[Entries taken from a collection]
┏━━
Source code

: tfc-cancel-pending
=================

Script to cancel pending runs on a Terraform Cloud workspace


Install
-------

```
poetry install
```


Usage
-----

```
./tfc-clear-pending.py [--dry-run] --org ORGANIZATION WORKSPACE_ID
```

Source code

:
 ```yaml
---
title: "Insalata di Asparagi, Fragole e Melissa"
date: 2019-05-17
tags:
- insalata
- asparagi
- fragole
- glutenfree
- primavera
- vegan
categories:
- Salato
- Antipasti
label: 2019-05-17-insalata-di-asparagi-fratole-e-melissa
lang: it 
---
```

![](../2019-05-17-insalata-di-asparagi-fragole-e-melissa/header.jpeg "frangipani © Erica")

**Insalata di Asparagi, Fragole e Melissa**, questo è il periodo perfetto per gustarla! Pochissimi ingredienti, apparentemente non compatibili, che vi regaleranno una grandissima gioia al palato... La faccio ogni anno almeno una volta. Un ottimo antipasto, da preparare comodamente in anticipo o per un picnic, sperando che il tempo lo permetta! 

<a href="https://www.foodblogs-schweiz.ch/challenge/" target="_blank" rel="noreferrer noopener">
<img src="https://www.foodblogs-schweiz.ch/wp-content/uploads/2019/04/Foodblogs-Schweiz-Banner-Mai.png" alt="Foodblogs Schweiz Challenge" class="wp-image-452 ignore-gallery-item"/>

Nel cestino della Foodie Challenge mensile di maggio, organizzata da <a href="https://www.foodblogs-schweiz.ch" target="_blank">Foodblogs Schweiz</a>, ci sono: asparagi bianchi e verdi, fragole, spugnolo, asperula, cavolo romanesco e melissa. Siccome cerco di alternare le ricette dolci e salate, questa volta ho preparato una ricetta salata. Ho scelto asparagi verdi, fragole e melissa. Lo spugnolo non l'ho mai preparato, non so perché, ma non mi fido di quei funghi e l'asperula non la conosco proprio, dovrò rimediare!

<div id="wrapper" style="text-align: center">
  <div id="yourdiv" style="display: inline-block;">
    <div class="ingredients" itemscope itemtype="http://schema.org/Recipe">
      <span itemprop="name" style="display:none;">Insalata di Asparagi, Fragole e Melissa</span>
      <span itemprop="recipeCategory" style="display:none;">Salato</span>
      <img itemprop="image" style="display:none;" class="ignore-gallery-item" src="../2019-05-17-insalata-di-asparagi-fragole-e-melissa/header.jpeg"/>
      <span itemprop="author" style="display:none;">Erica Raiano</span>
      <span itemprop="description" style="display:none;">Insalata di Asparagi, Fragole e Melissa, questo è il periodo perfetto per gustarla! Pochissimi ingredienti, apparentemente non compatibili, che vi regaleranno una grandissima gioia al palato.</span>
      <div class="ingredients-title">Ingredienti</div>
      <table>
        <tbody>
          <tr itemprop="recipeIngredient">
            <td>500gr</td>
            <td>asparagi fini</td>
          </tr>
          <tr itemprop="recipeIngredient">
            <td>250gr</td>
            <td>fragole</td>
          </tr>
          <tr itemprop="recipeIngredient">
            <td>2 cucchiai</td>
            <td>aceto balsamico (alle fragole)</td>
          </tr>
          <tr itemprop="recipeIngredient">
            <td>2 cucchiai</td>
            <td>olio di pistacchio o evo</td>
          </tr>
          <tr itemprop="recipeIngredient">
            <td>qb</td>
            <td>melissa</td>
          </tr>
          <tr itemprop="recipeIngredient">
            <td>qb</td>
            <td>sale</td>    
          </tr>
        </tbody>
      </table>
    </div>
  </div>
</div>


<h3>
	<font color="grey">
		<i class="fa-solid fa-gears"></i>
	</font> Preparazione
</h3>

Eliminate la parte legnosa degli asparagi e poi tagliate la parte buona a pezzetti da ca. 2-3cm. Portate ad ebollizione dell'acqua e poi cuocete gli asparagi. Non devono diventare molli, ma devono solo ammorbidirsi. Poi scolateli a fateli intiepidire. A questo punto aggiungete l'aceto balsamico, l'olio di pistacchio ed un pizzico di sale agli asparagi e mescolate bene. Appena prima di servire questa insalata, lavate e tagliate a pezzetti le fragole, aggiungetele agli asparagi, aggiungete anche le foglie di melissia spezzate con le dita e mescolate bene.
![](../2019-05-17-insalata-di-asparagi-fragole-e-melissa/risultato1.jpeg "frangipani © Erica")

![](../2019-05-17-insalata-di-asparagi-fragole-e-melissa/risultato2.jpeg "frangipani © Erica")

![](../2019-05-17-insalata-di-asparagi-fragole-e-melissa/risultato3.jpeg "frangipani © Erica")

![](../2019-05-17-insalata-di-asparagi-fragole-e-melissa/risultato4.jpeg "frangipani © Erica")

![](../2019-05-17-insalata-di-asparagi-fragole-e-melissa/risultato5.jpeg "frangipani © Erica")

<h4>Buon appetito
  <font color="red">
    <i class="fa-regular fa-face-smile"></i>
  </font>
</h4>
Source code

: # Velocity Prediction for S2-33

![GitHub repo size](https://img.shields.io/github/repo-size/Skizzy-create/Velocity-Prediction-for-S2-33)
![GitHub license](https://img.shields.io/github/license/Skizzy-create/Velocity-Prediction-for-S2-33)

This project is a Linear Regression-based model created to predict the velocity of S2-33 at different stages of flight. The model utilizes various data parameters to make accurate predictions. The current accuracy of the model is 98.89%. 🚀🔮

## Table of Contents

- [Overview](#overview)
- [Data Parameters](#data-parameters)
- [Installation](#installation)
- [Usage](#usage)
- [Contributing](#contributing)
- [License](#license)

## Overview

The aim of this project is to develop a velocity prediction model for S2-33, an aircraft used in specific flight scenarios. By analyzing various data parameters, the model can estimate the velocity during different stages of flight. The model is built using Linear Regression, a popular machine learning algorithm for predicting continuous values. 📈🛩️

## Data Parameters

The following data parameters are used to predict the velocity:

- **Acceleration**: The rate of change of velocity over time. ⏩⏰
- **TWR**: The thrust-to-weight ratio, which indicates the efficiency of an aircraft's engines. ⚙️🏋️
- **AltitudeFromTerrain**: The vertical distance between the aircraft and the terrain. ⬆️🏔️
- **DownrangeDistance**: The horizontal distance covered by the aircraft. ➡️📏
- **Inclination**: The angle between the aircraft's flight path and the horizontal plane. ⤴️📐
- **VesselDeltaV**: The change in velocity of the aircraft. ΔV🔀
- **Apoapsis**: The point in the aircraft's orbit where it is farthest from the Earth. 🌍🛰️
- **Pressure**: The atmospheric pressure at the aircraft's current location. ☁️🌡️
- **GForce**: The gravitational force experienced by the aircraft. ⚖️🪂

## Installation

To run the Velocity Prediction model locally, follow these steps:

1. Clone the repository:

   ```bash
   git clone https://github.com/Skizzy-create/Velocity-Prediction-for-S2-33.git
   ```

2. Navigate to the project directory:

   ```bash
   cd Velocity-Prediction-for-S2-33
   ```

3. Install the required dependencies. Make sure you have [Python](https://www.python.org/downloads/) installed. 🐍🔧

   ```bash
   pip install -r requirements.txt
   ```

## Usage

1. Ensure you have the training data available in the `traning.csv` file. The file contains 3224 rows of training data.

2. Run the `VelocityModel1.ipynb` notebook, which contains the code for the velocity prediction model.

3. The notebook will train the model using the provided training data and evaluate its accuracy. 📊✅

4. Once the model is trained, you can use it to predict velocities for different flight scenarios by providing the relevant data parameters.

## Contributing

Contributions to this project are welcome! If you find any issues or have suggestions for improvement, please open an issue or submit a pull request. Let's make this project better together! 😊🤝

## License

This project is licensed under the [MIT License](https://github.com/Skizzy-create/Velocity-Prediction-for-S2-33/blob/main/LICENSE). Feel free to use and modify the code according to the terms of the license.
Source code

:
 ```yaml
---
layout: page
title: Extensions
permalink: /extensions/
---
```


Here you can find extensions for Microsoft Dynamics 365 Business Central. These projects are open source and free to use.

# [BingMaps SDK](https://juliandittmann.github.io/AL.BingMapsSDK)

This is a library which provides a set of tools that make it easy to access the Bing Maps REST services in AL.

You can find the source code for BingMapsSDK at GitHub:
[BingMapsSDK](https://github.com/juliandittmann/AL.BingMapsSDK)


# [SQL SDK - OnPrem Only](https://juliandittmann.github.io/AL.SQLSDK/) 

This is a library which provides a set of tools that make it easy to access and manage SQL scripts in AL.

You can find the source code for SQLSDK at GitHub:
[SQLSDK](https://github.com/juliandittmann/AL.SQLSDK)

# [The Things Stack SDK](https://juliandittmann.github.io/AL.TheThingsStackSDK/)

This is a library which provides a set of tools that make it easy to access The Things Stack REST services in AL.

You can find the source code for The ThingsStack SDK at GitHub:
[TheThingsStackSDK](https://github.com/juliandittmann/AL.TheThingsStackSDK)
┗━━
Looking at the data above, return every line from the one with "<h4>Buon appetito" down to the one with "## Installation", exactly and inclusively.

Task output |
<h4>Buon appetito
  <font color="red">
    <i class="fa-regular fa-face-smile"></i>
  </font>
</h4>
Source code

: # Velocity Prediction for S2-33

![GitHub repo size](https://img.shields.io/github/repo-size/Skizzy-create/Velocity-Prediction-for-S2-33)
![GitHub license](https://img.shields.io/github/license/Skizzy-create/Velocity-Prediction-for-S2-33)

This project is a Linear Regression-based model created to predict the velocity of S2-33 at different stages of flight. The model utilizes various data parameters to make accurate predictions. The current accuracy of the model is 98.89%. 🚀🔮

## Table of Contents

- [Overview](#overview)
- [Data Parameters](#data-parameters)
- [Installation](#installation)
- [Usage](#usage)
- [Contributing](#contributing)
- [License](#license)

## Overview

The aim of this project is to develop a velocity prediction model for S2-33, an aircraft used in specific flight scenarios. By analyzing various data parameters, the model can estimate the velocity during different stages of flight. The model is built using Linear Regression, a popular machine learning algorithm for predicting continuous values. 📈🛩️

## Data Parameters

The following data parameters are used to predict the velocity:

- **Acceleration**: The rate of change of velocity over time. ⏩⏰
- **TWR**: The thrust-to-weight ratio, which indicates the efficiency of an aircraft's engines. ⚙️🏋️
- **AltitudeFromTerrain**: The vertical distance between the aircraft and the terrain. ⬆️🏔️
- **DownrangeDistance**: The horizontal distance covered by the aircraft. ➡️📏
- **Inclination**: The angle between the aircraft's flight path and the horizontal plane. ⤴️📐
- **VesselDeltaV**: The change in velocity of the aircraft. ΔV🔀
- **Apoapsis**: The point in the aircraft's orbit where it is farthest from the Earth. 🌍🛰️
- **Pressure**: The atmospheric pressure at the aircraft's current location. ☁️🌡️
- **GForce**: The gravitational force experienced by the aircraft. ⚖️🪂

## Installation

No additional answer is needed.